Etwas besser präsentierten sich japanische Aktien. Der Nikkei 225 schloss mit 66.405,56 Punkten 0,4 Prozent fester und tendierte damit auf Wochensicht ebenfalls wenig verändert. "Die Verbraucherpreise im Großraum Tokio sind lediglich im Rahmen der Erwartungen gestiegen und das dämpft die Inflationssorgen wieder etwas", stellte Andreas Lipkow, Marktanalyst vom Broker CMC Markets, fest. Andererseits sei die Nachfrage nach einer zweijährigen Staatsanleihe im Rahmen einer Auktion enttäuschend ausgefallen, so die Marktstrategen der Deutschen Bank.
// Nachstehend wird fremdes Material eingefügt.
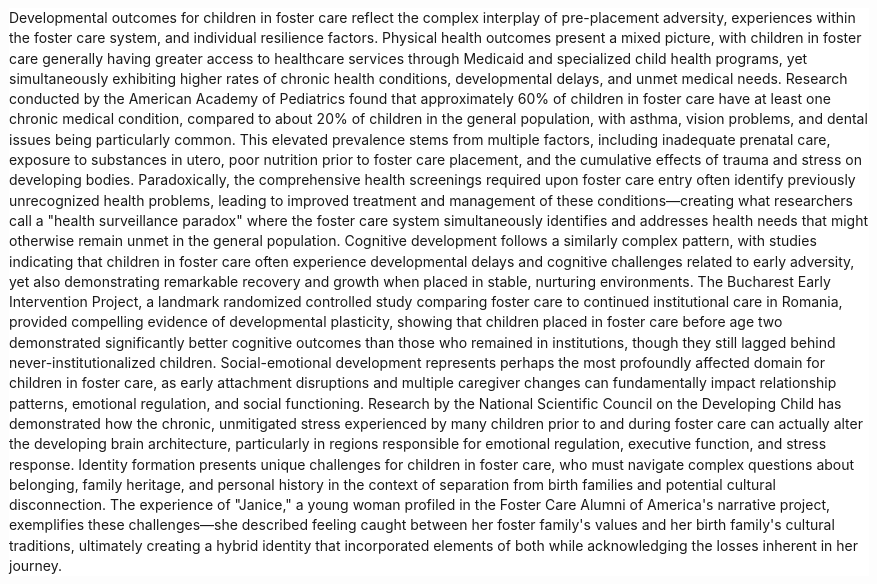 Developmental outcomes for children in foster care reflect the complex interplay of pre-placement adversity, experiences within the foster care system, and individual resilience factors. Physical health outcomes present a mixed picture, with children in foster care generally having greater access to healthcare services through Medicaid and specialized child health programs, yet simultaneously exhibiting higher rates of chronic health conditions, developmental delays, and unmet medical needs. Research conducted by the American Academy of Pediatrics found that approximately 60% of children in foster care have at least one chronic medical condition, compared to about 20% of children in the general population, with asthma, vision problems, and dental issues being particularly common. This elevated prevalence stems from multiple factors, including inadequate prenatal care, exposure to substances in utero, poor nutrition prior to foster care placement, and the cumulative effects of trauma and stress on developing bodies. Paradoxically, the comprehensive health screenings required upon foster care entry often identify previously unrecognized health problems, leading to improved treatment and management of these conditions—creating what researchers call a "health surveillance paradox" where the foster care system simultaneously identifies and addresses health needs that might otherwise remain unmet in the general population. Cognitive development follows a similarly complex pattern, with studies indicating that children in foster care often experience developmental delays and cognitive challenges related to early adversity, yet also demonstrating remarkable recovery and growth when placed in stable, nurturing environments. The Bucharest Early Intervention Project, a landmark randomized controlled study comparing foster care to continued institutional care in Romania, provided compelling evidence of developmental plasticity, showing that children placed in foster care before age two demonstrated significantly better cognitive outcomes than those who remained in institutions, though they still lagged behind never-institutionalized children. Social-emotional development represents perhaps the most profoundly affected domain for children in foster care, as early attachment disruptions and multiple caregiver changes can fundamentally impact relationship patterns, emotional regulation, and social functioning. Research by the National Scientific Council on the Developing Child has demonstrated how the chronic, unmitigated stress experienced by many children prior to and during foster care can actually alter the developing brain architecture, particularly in regions responsible for emotional regulation, executive function, and stress response. Identity formation presents unique challenges for children in foster care, who must navigate complex questions about belonging, family heritage, and personal history in the context of separation from birth families and potential cultural disconnection. The experience of "Janice," a young woman profiled in the Foster Care Alumni of America's narrative project, exemplifies these challenges—she described feeling caught between her foster family's values and her birth family's cultural traditions, ultimately creating a hybrid identity that incorporated elements of both while acknowledging the losses inherent in her journey.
Darauf hin seien die Renditen gestiegen.

An den chinesischen Börsen gab es ein durchwachsenes Bild. So stieg der Hang-Seng-Index der Sonderverwaltungszone Hongkong um 0,3 Prozent, während der Shanghai Composite auf der Stelle trat.

Der australische ASX All Ordinaries gewann unterdessen um 0,6 Prozent auf 9.924,20 Punkte und erholte sich damit von den jüngsten Verlusten.